London: A new book has come out with methods to help us understand why things cause irritation.

The book answers why most of us are annoyed by the very sound of fingernails on a blackboard or people speaking loudly on mobile phones in public or sitting next to a crying baby on a plane?

In the book 'Annoying: The Science of What Bugs Us', New York science journalists Flora Lichtman and Joe Palca are offering a formula for things that are likely to drive us nuts. 

They argue that unpleasantness, combined with unknown duration of the unpleasantness, added to the unpredictability of it, is what makes something annoying.

As an example, the sound of nails scraping down a blackboard is irritating because the sound mimics a scream which we find unpleasant. we do not know how long it will last and, when plotted on a graph, the sound waves vary unpredictably between very loud and very quiet which our ears find uncomfortable.

However, Palca and Lichtman suggest that people talking on mobile phones in public is as close to a modern universal annoyance as it comes because it fits all the criteria of their formula.
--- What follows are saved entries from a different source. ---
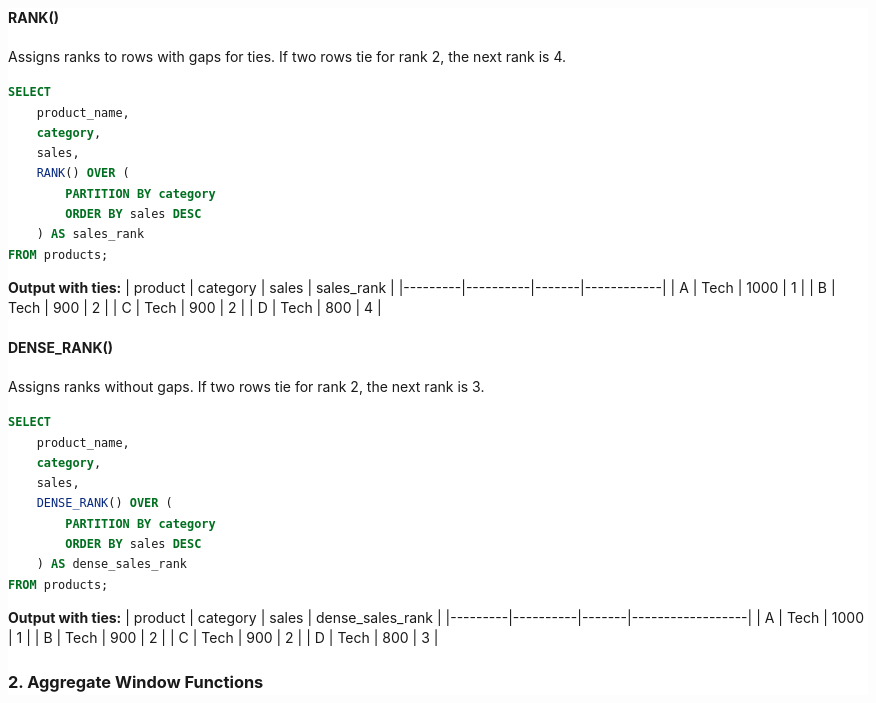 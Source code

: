#### RANK()
Assigns ranks to rows with gaps for ties. If two rows tie for rank 2, the next rank is 4.

```sql
SELECT
    product_name,
    category,
    sales,
    RANK() OVER (
        PARTITION BY category
        ORDER BY sales DESC
    ) AS sales_rank
FROM products;
```

**Output with ties:**
| product | category | sales | sales_rank |
|---------|----------|-------|------------|
| A       | Tech     | 1000  | 1          |
| B       | Tech     | 900   | 2          |
| C       | Tech     | 900   | 2          |
| D       | Tech     | 800   | 4          |

#### DENSE_RANK()
Assigns ranks without gaps. If two rows tie for rank 2, the next rank is 3.

```sql
SELECT
    product_name,
    category,
    sales,
    DENSE_RANK() OVER (
        PARTITION BY category
        ORDER BY sales DESC
    ) AS dense_sales_rank
FROM products;
```

**Output with ties:**
| product | category | sales | dense_sales_rank |
|---------|----------|-------|------------------|
| A       | Tech     | 1000  | 1                |
| B       | Tech     | 900   | 2                |
| C       | Tech     | 900   | 2                |
| D       | Tech     | 800   | 3                |

### 2. Aggregate Window Functions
 "For one, it's unpleasant and distracting. Second, we don't know, and can't control, when it will end. Third, we can't not listen!" a mail quoted Palca as saying.

 "Our brains are hardwired to pay close attention to people talking and follow the conversations. The loud chatter pulls our brains away to listen to half of something we're never going to understand" Palca added.

 The duo explained why some people are more prone to irritability than others; it''s because those people like to manage their lives more and it is the ‘uncertainty’ factor that drive them their extra irritation.